Required action: In the entries below, find the line containing "despues ponemos el git push", then copy it and every later line exactly, ending with the last line.

Provided data section start

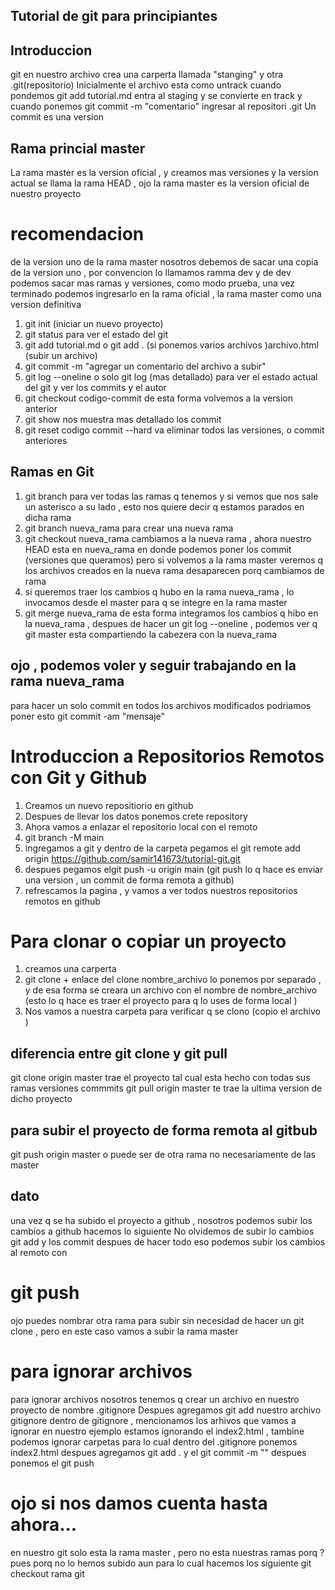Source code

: ## Tutorial de git para principiantes

## Introduccion

git en nuestro archivo crea una carperta llamada "stanging" y otra .git(repositorio)
Inicialmente el archivo esta como untrack
cuando pondemos git add tutorial.md entra al staging y se convierte en track y cuando ponemos git commit -m "comentario" ingresar al repositori .git
Un commit es una version

## Rama princial master

La rama master es la version oficial , y creamos mas versiones y la version actual se llama la rama HEAD , ojo la rama master es la version oficial de nuestro proyecto

# recomendacion

de la version uno de la rama master nosotros debemos de sacar una copia de la version uno , por convencion lo llamamos ramma dev y de dev podemos sacar mas ramas y versiones, como modo prueba, una vez terminado podemos ingresarlo en la rama oficial , la rama master como una version definitiva

1. git init (iniciar un nuevo proyecto)
2. git status para ver el estado del git
3. git add tutorial.md o git add . (si ponemos varios archivos )archivo.html (subir un archivo)
4. git commit -m "agregar un comentario del archivo a subir"
5. git log --oneline o solo git log (mas detallado) para ver el estado actual del git y ver los commits y el autor
6. git checkout codigo-commit de esta forma volvemos a la version anterior
7. git show nos muestra mas detallado los commit
8. git reset codigo commit --hard va eliminar todos las versiones, o commit anteriores

## Ramas en Git

1. git branch para ver todas las ramas q tenemos y si vemos que nos sale un asterisco a su lado , esto nos quiere decir q estamos parados en dicha rama
2. git branch nueva_rama para crear una nueva rama
3. git checkout nueva_rama cambiamos a la nueva rama , ahora nuestro HEAD esta en nueva_rama en donde podemos poner los commit (versiones que queramos) pero si volvemos a la rama master veremos q los archivos creados en la nueva rama desaparecen porq cambiamos de rama
4. si queremos traer los cambios q hubo en la rama nueva_rama , lo invocamos desde el master para q se integre en la rama master
5. git merge nueva_rama de esta forma integramos los cambios q hibo en la nueva_rama , despues de hacer un git log --oneline , podemos ver q git master esta compartiendo la cabezera con la nueva_rama

## ojo , podemos voler y seguir trabajando en la rama nueva_rama

para hacer un solo commit en todos los archivos modificados podriamos poner esto git commit -am "mensaje"

# Introduccion a Repositorios Remotos con Git y Github

1. Creamos un nuevo repositiorio en github
2. Despues de llevar los datos ponemos crete repository
3. Ahora vamos a enlazar el repositorio local con el remoto
4. git branch -M main
5. ingregamos a git y dentro de la carpeta pegamos el
   git remote add origin https://github.com/samir141673/tutorial-git.git
6. despues pegamos elgit push -u origin main (git push lo q hace es enviar una version , un commit de forma remota a github)
7. refrescamos la pagina , y vamos a ver todos nuestros repositorios remotos en github

# Para clonar o copiar un proyecto

1. creamos una carperta
2. git clone + enlace del clone nombre_archivo lo ponemos por separado , y de esa forma se creara un archivo con el nombre de nombre_archivo
   (esto lo q hace es traer el proyecto para q lo uses de forma local )
3. Nos vamos a nuestra carpeta para verificar q se clono (copio el archivo )

## diferencia entre git clone y git pull

git clone origin master trae el proyecto tal cual esta hecho con todas sus ramas versiones commmits
git pull origin master te trae la ultima version de dicho proyecto

## para subir el proyecto de forma remota al gitbub

git push origin master o puede ser de otra rama no necesariamente de las master

## dato

una vez q se ha subido el proyecto a github , nosotros podemos subir los cambios a github hacemos lo siguiente
No olvidemos de subir lo cambios git add y los commit
despues de hacer todo eso podemos subir los cambios al remoto con

# git push

ojo puedes nombrar otra rama para subir sin necesidad de hacer un git clone , pero en este caso vamos a subir la rama master

# para ignorar archivos

para ignorar archivos nosotros tenemos q crear un archivo en nuestro proyecto de nombre
.gitignore
Despues agregamos git add nuestro archivo gitignore
dentro de gitignore , mencionamos los arhivos que vamos a ignorar en nuestro ejemplo estamos ignorando el index2.html , tambine podemos ignorar carpetas
para lo cual dentro del .gitignore ponemos index2.html
despues agregamos git add . y el git commit -m ""
despues ponemos el git push

# ojo si nos damos cuenta hasta ahora...

en nuestro git solo esta la rama master , pero no esta nuestras ramas porq ? pues porq no lo hemos subido aun para lo cual hacemos los siguiente
git checkout rama
git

Provided data section end

Response:
despues ponemos el git push

# ojo si nos damos cuenta hasta ahora...

en nuestro git solo esta la rama master , pero no esta nuestras ramas porq ? pues porq no lo hemos subido aun para lo cual hacemos los siguiente
git checkout rama
git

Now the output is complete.